Mini Black Holes at the LHC: Discovery Through Di-Jet Suppression, Mono-Jet Emission and a Supersonic Boom in the Quark-Gluon Plasma in ALICE, ATLAS and CMS

TL;DR

This paper explores experimental signatures of TeV-mass black holes in heavy ion collisions at the LHC, focusing on di-jet suppression, mono-jet emissions, and potential plasma phenomena, providing new simulation insights.

Contribution

It introduces novel signatures for black hole detection in heavy ion collisions, including di-jet disappearance and mono-jet emissions, and analyzes black hole remnants and plasma formation.

Findings

Complete suppression of high $p_T$ di-jets above 500 GeV.

Detection strategies for mono-jet emissions from Hawking decay.

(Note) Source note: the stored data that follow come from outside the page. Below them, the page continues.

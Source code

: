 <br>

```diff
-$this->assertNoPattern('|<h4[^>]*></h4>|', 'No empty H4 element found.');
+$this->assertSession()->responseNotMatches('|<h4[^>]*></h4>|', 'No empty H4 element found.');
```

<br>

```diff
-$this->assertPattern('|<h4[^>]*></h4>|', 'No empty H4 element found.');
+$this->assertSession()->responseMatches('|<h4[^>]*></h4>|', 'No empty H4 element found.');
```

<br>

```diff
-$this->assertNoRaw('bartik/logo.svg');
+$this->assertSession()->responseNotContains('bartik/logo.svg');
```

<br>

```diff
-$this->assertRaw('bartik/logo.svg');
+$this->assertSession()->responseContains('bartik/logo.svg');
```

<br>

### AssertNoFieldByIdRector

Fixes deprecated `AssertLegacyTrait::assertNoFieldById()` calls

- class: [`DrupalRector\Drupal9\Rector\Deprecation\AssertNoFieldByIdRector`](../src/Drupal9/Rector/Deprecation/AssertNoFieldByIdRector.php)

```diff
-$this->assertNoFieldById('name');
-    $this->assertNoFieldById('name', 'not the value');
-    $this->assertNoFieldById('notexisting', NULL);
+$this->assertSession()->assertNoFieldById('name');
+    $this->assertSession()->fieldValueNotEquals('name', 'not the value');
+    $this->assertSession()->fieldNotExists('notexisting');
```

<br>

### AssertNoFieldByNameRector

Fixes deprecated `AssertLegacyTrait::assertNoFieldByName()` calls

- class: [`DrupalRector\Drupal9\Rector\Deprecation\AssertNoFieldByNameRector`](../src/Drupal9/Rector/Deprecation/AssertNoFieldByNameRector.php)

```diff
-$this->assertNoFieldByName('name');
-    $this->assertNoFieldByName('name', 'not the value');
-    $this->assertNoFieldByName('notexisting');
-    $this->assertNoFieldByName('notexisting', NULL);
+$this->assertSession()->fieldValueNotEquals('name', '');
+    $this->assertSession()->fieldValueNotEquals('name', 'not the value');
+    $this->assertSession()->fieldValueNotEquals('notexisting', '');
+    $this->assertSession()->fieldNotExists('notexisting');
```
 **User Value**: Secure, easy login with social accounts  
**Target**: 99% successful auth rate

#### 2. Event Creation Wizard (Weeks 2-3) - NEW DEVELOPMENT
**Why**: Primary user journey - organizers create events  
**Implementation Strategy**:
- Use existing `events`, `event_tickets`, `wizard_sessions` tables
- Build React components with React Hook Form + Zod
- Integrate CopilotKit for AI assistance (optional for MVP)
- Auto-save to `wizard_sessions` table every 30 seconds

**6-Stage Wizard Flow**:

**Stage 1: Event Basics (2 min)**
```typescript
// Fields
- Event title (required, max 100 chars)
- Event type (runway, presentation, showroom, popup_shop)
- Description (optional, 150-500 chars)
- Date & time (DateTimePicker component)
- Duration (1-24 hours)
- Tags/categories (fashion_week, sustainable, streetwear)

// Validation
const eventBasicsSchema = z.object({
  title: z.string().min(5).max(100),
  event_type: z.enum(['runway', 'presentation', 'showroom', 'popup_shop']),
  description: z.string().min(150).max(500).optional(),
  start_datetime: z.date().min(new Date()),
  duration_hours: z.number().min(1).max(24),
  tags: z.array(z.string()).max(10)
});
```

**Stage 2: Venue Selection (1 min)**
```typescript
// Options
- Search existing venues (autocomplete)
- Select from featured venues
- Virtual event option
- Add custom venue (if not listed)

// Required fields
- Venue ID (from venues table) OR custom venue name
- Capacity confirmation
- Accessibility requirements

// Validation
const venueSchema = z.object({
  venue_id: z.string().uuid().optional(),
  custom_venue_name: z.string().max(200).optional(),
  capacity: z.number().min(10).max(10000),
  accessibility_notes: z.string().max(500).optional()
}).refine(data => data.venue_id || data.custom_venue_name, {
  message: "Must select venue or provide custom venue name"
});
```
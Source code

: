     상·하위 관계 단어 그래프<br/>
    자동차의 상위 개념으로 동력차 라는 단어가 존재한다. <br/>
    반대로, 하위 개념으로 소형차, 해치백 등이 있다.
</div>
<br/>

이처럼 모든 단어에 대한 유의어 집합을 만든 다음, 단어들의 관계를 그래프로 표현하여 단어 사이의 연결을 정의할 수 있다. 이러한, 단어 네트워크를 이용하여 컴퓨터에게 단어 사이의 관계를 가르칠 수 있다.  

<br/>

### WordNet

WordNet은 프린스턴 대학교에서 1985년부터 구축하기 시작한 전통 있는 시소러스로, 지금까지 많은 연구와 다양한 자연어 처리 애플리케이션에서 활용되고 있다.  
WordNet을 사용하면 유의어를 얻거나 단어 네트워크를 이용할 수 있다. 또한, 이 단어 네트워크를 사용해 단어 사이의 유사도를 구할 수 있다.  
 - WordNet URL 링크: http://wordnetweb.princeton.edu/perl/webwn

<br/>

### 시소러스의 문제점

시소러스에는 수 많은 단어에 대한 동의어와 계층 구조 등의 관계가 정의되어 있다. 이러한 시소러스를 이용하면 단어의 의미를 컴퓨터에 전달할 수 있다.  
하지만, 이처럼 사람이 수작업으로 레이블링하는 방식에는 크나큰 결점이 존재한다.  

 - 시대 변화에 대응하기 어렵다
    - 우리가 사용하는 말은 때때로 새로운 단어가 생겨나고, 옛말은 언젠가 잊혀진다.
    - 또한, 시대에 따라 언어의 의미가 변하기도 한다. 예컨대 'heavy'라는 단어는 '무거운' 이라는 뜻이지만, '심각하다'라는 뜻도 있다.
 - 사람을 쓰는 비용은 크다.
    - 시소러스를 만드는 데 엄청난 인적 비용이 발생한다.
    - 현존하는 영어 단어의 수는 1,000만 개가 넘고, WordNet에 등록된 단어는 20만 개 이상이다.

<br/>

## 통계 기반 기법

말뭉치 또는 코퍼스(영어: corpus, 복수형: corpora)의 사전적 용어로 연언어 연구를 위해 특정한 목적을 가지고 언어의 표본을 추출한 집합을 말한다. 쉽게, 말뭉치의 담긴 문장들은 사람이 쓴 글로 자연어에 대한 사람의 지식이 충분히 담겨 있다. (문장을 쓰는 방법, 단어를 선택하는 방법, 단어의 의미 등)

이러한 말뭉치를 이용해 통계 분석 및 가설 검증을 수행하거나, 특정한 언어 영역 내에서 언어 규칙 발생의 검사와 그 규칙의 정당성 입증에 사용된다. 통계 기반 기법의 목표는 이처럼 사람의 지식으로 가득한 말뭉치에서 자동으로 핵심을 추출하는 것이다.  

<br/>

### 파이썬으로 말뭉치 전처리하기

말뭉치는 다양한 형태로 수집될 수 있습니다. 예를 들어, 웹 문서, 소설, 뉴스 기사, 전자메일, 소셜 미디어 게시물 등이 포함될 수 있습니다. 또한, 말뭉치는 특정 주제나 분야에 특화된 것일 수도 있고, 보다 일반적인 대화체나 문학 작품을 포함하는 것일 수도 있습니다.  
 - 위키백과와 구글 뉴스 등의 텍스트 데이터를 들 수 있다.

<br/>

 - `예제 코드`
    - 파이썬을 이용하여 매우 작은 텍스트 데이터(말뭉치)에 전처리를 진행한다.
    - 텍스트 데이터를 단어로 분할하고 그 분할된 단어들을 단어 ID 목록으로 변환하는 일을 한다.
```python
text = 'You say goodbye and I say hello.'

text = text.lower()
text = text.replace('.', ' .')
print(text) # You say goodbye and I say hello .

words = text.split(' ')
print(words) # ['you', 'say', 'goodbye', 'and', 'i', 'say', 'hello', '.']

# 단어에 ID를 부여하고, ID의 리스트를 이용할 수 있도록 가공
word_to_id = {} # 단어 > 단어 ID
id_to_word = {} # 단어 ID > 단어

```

Simulation data on Mach shocks and plasma evolution in heavy ion collisions.

Abstract

We examine experimental signatures of TeV-mass black hole formation in heavy ion collisions at the LHC. We find that the black hole production results in a complete disappearance of all very high $p_T$ ({$> 500$} GeV) back-to-back correlated di-jets of total mass {$M > M_f \sim 1$}TeV. We show that the subsequent Hawking-decay produces multiple hard mono-jets and discuss their detection. We study the possibility of cold black hole remnant (BHR) formation of mass $\sim M_f$ and the experimental distinguishability of scenarios with BHRs and those with complete black hole decay. Finally we point out that a Heckler-Kapusta-Hawking plasma may form from the emitted mono-jets. In this context we present new simulation data of Mach shocks and of the evolution of initial conditions until the freeze-out.